FAA procedures – Florida federal district court case

Suppose a plaintiff files a lawsuit against a defendant in federal court, and further suppose there is arguably an arbitration agreement binding the parties and precluding such a lawsuit.  Procedurally, if the defendant desires to seek enforcement of the arbitration agreement, how should a defendant respond?  Defendants in this situation have used a variety of procedural motions in seeking enforcement of an arbitration agreement, such as a 12b6 motion to dismiss for failure to state a claim, a 12b1 motion to dismiss for lack of subject matter jurisdiction, Rule 56 motion for summary judgment, FAA section 3 motion to stay, and/or FAA section 4 motion to compel.

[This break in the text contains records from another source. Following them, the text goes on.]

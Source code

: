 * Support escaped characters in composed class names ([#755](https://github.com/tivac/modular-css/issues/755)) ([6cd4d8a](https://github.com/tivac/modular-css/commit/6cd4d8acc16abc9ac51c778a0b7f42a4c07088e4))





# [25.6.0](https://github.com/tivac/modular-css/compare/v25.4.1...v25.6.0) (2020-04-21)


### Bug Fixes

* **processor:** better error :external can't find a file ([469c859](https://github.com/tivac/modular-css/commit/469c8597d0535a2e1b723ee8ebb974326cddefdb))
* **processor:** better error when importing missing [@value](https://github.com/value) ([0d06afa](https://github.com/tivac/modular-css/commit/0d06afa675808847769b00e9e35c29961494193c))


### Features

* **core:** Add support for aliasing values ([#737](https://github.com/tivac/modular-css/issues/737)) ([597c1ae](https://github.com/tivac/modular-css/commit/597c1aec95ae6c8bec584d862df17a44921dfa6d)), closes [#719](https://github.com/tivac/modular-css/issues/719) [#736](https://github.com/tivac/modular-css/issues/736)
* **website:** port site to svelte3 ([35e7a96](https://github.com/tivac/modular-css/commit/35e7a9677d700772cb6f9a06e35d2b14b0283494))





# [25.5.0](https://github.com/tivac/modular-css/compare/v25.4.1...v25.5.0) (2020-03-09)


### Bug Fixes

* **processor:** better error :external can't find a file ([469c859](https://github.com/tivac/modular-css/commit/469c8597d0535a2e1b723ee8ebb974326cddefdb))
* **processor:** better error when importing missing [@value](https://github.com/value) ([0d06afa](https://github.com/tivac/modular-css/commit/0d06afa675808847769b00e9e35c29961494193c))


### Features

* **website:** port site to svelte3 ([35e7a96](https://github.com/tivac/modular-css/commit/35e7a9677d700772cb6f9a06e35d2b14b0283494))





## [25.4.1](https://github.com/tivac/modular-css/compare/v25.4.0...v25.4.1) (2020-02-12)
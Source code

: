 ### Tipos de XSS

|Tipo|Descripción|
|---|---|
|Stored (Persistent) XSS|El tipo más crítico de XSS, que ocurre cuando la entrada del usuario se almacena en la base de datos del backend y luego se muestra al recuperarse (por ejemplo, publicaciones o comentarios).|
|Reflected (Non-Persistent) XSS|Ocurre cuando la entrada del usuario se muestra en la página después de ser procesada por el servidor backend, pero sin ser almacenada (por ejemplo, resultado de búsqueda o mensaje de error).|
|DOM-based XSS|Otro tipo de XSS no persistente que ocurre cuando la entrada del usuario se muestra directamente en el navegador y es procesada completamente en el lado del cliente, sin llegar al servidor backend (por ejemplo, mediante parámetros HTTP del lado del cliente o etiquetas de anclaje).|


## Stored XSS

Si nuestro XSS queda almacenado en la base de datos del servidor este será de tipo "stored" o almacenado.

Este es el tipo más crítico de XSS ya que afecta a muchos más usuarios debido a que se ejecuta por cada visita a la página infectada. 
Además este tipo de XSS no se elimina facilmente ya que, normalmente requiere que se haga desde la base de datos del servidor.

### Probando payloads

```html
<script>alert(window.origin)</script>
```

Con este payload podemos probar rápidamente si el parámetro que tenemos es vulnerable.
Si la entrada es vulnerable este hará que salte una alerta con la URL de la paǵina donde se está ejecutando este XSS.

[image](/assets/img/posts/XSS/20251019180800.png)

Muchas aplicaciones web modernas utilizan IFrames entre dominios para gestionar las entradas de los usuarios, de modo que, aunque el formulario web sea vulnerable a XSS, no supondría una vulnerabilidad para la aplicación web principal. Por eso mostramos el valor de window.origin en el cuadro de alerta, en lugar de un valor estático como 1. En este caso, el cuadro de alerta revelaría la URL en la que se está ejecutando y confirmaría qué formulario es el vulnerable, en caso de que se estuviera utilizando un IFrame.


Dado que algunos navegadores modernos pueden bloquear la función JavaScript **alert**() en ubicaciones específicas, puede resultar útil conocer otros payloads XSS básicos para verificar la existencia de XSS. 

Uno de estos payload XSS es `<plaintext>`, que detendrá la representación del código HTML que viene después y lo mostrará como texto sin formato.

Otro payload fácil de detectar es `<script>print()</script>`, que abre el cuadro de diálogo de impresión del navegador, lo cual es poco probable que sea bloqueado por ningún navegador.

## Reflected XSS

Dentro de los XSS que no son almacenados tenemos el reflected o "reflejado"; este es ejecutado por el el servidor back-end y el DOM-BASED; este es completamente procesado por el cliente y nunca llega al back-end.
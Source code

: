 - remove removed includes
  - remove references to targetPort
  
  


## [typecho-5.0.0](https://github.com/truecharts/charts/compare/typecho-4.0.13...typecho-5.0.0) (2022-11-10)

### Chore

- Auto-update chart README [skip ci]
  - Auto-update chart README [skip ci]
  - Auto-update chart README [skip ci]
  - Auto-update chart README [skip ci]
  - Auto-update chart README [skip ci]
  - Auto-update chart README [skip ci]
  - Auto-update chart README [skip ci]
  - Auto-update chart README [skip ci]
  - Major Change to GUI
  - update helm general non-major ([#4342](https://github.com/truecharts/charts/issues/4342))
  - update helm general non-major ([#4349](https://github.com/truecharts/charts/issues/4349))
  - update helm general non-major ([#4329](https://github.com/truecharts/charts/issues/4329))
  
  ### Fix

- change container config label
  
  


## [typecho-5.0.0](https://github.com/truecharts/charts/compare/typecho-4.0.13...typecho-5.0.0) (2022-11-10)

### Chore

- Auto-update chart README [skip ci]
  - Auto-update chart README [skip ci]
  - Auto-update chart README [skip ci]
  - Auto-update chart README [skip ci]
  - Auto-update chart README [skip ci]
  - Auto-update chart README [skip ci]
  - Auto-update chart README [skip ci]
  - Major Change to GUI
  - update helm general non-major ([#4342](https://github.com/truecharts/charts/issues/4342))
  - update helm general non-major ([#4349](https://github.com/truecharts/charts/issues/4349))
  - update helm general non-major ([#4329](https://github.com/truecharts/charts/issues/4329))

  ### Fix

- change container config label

Last week, a federal court in Florida compelled arbitration in a routine employment dispute involving the failure to pay overtime wages.  Maldonado v. Mattress Firm, Inc., No. 8:13–cv–292–T–33AEP (M.D. Fla. Apr. 24, 2013).  Fundamentally, the court should have never enforced the arbitration agreement in this context because, as explained in my book, the FAA was never intended to apply to employment disputes.  Putting aside this fundamental problem, the defendants claimed to rely on FRCP 12b1 and 12b6 to dismiss the case and enforce the arbitration agreement, and this procedural choice was interesting.

It seems that 12b1 and 12b6 motions were never intended to cover this fact pattern, where the defendant seeks to enforce an arbitration agreement.  Also, it seems that a dismissal under 12b1 would close a case for lack of subject matter jurisdiction, and if the parties want to seek the same court’s assistance in the future in connection with the arbitration proceeding or arbitration award, the parties will have to start a new court case and demonstrate subject matter jurisdiction when commencing the new case.  Also, relying on 12b1, 12b6, and Rule 56 seems problematic and unnecessarily confusing because of the potential for the court or the opposing party to drag in “baggage” or procedural standards associated with these particular rules.  (Imagine trying to apply Twiqbal’s plausibility standard under 12b6 to this fact pattern of compelling arbitration; the 12b6 standard makes little sense in this context.)  It seems that a better procedural option would be to use FAA section 3 to stay the action pending arbitration.   (The FAA “purist” in me also believes that FAA section 4 is inapplicable to the fact pattern in this case because section 4 arguably was designed for stand-alone petitions where no case was pending in that particular court where the petition is filed.)